I googled about it, but unable to find it.
What could be the problem here? I am really scared of connecting charger again... 
*THIS IS THE CHARGER-CONNECTOR I USE:*
*dl.dropbox.com/u/31104340/charger.jpg

BTW My laptop is *www.mygadgetplanet.com/1530/hp-compaq-510-notebook-pc-review-specifications-and-price-in-india and is working fine from about 2 years.


----------



## thetechfreak (Jul 1, 2011)

Make sure the electric socket is earthed properly. Did you face it before? Using at new location?


----------



## Sarath (Jul 1, 2011)

This is an earthing problem most likely. Faced by many of us and is quite common.

My lappy does that all the time. Usually seen in laptops with fancy looks and use of metal on the sides. If they go like the old IBM ones you wouldn't be shocked so many times.


----------



## Nipun (Jul 1, 2011)

The socket its plugged into doesn't usually causes problems, but now I found that there is some problem in socket. The switch which controls whether socket is on or off isn't working. Even if its off, its actually on, so I will get that fixed... 

Thanks!


----------



## Tech&ME (Jul 1, 2011)

a. Are you getting this problem in a particular wall outlet socket in your room or is you are facing this problem in every socket of your house ?

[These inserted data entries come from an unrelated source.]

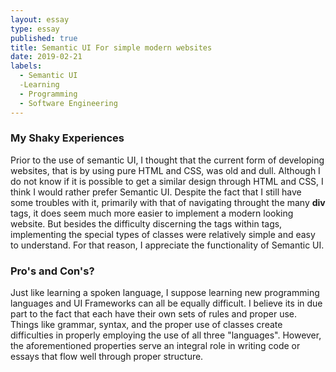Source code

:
 ```yaml
---
layout: essay
type: essay
published: true
title: Semantic UI For simple modern websites
date: 2019-02-21
labels:
  - Semantic UI
  -Learning
  - Programming
  - Software Engineering
---
```


### My Shaky Experiences
Prior to the use of semantic UI, I thought that the current form of developing websites, that is by using pure HTML and CSS, was old and dull. Although I do not know if it is possible to get a similar design through HTML and CSS, I think I would rather prefer Semantic UI. Despite the fact that I still have some troubles with it, primarily with that of navigating throught the many **div** tags, it does seem much more easier to implement a modern looking website. But besides the difficulty discerning the tags within tags, implementing the special types of classes were relatively simple and easy to understand. For that reason, I appreciate the functionality of Semantic UI.

### Pro's and Con's?
Just like learning a spoken language, I suppose learning new programming languages and UI Frameworks can all be equally difficult. I believe its in due part to the fact that each have their own sets of rules and proper use. Things like grammar, syntax, and the proper use  of classes create difficulties in properly employing the use of all three "languages". However, the aforementioned properties serve an integral role in writing code or essays that flow well through proper structure.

b. It is mostly a EARTHING problem.

Solution: DIY only if you know well about electricity or call an electrician to do the following:

1. Take a standard screw driver (tester) and insert it in the RIGHT hole of the socket (Keep the switch ON)

The light on the tester should glow. This is normal.

2. Take a standard screw driver (tester) and insert it in the LEFT hole of the socket (Keep the switch ON)

If the light on the tester glows even slightly, This is NOT normal.

3. Take a standard screw driver (tester) and insert it in the UPPER BIG hole of the socket (Keep the switch ON)

If the light on the tester glows even slightly, This is NOT normal.

You have EARTHING problem if 2 and 3 are TRUE above.

Ask your electrician to make the necessary EARTHING connections and correct it.

*Edited :*

Replace that switch then, ask your electrician to do it. Also ask him to examine the EARTHING.


----------